Sneem to Templenoe
The ‘official’ destination from Sneem is Kenmare but that’s a 30km hike so I decided to break it into two sections. There are very few B&Bs between Sneem and Kenmare so I booked a place at Greenwood Hostel.
I need to take food with me so spend some time in Sneem looking around and shopping.
I sketch the 1960’s Church of the Transfiguration which is an interesting design. It’s a humid cloudy morning, perfect for midges, and they are out in force so I don’t stay long.
With supplies packed, I join the butter road again. Today’s route is mostly green track, much of it wooded with just a few climbs to low passes above the treeline. After going around the contours of hills near Sneem it’s also quite straight as far as Blackwater Bridge.
I am drawn to Brushwood Studios which is just off the track, hidden in deep woodland. I meet Etienne and Pam and they give me a herb tea. There is some very attractive art on disply but Etienne’s hand built kayaks are outstanding, laminated with contrasting timbers, sleek and sensual, and just made for pleasure.
I spend too much time talking and by the time I leave the morning has nearly gone but I haven’t gone far.

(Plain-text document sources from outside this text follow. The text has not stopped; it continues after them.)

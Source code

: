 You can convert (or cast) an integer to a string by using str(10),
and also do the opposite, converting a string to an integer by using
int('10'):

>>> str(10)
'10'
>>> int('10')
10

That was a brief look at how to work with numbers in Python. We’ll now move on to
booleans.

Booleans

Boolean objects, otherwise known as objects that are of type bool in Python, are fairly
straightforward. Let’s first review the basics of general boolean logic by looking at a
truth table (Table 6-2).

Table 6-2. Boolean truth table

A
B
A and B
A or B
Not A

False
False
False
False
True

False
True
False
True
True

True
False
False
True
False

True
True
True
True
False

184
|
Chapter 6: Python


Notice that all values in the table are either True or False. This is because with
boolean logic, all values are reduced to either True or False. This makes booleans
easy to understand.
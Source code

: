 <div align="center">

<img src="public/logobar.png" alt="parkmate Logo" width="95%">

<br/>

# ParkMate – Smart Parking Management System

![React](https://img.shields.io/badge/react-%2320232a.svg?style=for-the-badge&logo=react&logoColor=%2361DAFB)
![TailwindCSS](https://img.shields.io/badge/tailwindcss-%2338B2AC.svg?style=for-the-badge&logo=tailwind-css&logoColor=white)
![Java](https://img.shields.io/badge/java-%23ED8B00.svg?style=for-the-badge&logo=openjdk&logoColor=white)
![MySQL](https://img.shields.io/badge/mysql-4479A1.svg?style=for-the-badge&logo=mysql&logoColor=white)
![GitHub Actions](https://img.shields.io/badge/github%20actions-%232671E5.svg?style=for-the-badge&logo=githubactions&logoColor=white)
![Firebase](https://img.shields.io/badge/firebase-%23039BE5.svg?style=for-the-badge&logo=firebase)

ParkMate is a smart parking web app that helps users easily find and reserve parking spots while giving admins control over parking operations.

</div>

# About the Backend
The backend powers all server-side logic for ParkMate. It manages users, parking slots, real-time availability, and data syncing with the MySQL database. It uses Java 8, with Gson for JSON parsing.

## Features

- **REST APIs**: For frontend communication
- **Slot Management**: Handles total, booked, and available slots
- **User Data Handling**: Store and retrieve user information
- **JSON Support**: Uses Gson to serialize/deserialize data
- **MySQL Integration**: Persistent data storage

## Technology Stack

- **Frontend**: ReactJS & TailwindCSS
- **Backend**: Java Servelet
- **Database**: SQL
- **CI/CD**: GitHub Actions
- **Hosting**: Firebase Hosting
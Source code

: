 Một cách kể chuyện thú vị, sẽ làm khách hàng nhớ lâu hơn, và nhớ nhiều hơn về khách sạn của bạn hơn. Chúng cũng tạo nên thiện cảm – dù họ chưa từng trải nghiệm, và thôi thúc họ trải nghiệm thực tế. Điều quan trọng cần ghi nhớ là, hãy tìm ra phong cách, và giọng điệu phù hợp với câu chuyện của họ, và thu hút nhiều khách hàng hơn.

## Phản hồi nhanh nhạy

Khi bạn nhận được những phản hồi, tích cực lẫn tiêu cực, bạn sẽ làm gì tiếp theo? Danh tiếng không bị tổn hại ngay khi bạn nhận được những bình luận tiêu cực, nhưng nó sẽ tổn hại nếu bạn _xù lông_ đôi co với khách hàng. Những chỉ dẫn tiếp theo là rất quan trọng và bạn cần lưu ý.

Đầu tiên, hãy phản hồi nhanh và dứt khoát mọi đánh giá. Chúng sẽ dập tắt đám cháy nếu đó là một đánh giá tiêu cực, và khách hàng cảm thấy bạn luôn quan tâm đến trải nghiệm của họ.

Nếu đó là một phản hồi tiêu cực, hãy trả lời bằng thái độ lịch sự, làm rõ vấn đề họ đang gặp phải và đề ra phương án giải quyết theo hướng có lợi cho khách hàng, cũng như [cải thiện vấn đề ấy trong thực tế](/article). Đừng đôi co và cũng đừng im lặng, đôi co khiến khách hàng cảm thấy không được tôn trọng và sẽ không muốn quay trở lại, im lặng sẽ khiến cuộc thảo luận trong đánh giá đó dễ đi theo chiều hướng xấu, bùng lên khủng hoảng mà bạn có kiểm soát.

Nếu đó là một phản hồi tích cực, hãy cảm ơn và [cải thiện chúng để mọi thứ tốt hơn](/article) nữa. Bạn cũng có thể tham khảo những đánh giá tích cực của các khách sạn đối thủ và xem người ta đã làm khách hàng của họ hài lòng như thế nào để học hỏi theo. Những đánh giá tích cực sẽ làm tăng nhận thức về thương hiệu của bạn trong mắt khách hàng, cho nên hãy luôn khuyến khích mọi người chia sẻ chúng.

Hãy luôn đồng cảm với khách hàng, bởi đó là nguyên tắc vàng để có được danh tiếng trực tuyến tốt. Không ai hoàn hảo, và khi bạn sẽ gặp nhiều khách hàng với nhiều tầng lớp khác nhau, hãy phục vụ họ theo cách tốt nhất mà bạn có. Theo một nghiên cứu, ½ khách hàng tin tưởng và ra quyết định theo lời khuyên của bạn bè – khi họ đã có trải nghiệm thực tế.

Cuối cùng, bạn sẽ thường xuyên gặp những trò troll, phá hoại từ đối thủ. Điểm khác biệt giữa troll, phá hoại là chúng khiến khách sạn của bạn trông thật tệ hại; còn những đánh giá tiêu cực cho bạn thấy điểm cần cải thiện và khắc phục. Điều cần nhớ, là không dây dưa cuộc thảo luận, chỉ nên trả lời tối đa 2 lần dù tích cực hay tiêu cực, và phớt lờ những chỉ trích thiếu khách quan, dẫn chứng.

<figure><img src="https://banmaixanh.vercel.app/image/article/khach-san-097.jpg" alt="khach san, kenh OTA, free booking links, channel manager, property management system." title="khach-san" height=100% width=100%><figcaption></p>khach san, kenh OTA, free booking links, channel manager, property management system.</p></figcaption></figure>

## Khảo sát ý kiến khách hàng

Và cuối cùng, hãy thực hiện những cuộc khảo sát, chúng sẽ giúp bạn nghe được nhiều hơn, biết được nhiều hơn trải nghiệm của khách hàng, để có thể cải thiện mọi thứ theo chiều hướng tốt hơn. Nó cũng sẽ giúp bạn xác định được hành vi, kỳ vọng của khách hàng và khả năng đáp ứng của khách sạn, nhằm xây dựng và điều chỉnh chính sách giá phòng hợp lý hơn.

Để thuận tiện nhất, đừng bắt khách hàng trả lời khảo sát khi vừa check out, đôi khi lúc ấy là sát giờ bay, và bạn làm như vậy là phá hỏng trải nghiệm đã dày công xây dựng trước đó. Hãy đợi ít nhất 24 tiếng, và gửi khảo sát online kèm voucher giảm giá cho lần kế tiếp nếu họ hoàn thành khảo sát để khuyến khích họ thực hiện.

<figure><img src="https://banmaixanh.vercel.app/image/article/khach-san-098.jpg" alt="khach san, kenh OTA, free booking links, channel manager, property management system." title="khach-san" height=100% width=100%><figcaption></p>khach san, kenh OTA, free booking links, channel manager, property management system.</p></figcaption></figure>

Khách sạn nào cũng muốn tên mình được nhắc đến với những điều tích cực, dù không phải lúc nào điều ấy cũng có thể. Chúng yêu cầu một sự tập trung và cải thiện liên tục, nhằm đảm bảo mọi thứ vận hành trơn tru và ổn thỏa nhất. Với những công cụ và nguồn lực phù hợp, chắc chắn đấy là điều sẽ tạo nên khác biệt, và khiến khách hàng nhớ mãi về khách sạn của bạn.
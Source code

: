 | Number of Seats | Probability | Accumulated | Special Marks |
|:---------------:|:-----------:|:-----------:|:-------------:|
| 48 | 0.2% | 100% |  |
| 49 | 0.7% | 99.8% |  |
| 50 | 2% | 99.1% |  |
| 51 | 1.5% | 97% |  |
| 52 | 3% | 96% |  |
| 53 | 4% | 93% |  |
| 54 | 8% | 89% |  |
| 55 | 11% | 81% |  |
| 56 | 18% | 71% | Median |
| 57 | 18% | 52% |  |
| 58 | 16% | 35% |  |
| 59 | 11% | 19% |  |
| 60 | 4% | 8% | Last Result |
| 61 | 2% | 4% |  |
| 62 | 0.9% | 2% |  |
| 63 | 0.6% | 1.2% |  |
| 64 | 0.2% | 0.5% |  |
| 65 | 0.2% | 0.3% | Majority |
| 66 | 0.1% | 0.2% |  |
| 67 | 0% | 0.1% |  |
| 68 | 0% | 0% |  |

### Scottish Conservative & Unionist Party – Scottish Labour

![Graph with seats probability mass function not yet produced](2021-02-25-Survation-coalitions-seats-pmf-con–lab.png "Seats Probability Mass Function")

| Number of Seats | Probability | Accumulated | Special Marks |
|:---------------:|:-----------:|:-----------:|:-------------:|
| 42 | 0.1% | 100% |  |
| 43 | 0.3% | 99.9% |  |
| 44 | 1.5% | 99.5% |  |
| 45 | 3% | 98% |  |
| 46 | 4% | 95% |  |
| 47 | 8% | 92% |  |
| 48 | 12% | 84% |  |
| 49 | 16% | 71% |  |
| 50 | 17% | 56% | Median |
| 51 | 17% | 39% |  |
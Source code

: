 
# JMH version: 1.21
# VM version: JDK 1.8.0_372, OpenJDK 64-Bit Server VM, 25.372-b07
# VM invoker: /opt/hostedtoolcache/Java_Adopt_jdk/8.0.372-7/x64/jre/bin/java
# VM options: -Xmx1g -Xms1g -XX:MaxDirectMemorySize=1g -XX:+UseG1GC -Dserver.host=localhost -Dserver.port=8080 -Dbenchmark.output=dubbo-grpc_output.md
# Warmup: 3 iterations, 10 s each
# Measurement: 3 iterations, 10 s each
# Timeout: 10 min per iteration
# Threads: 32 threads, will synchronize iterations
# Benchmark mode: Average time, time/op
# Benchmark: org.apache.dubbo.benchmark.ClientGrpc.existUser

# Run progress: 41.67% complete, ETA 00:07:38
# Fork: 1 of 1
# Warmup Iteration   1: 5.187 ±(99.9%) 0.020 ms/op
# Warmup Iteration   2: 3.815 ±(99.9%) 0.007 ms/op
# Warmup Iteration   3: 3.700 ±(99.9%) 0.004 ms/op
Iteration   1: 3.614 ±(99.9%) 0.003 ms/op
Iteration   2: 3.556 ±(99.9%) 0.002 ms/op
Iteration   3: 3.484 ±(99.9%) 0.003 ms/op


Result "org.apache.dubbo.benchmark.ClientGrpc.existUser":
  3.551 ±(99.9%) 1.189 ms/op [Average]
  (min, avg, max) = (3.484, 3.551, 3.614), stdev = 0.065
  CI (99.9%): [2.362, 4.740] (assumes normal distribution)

At Parknasilla, I lose the way. I follow the main sign off the road and stay exactly on the GPS track on the map but the path is blocked by a new fence with branches stacked behind it. It’s a definite “Don’t go through here” statement. There is a ‘residents only’ path which I take that eventually leads me through to a road where two women on posh horses give me a snooty look.
The detour adds 2 kilometers but I make Tahilla for a late lunch and sit in the churchyard to eat my sausage roll, but the midges are hungry too so I don’t tarry.
Crossing an exposed hillside, the Reeks are just visible to the north and the Beara to the south across Kenmare Bay.
After Blackwater Bridge the route kinks down towards the shores of the bay through dense woodland, the sounds of traffic on the N70 occasionally breaking the peace.
I find Greenwood Hostel after what seems a longer hike than I expected; I certainly could not have reached Kenmare today.
Greenwood is in deep woodland. Torsten lets me in and shows me around and I settle in with a cup of tea before a meal of microwave rice, a little tin of tuna and some nuts & raisins. It’s nutritious enough but not exactly gourmet fare.
I am alone in the hostel until an Italian couple arrive later. It’s comfy, quirky and I have my own room.
Tomorrow is my last day on the Kerry Way and Herself should be meeting me in Kenmare, in the same café where my hike started. I have mixed feelings. Let’s see how I feel tomorrow.
About the route
This was an enjoyable section through some beautiful woodlands and along the coast of Kenmare Bay.
20km (12.5 miles) including the detour in about 6 hours. Total ascent 494m. Max elevation 109m.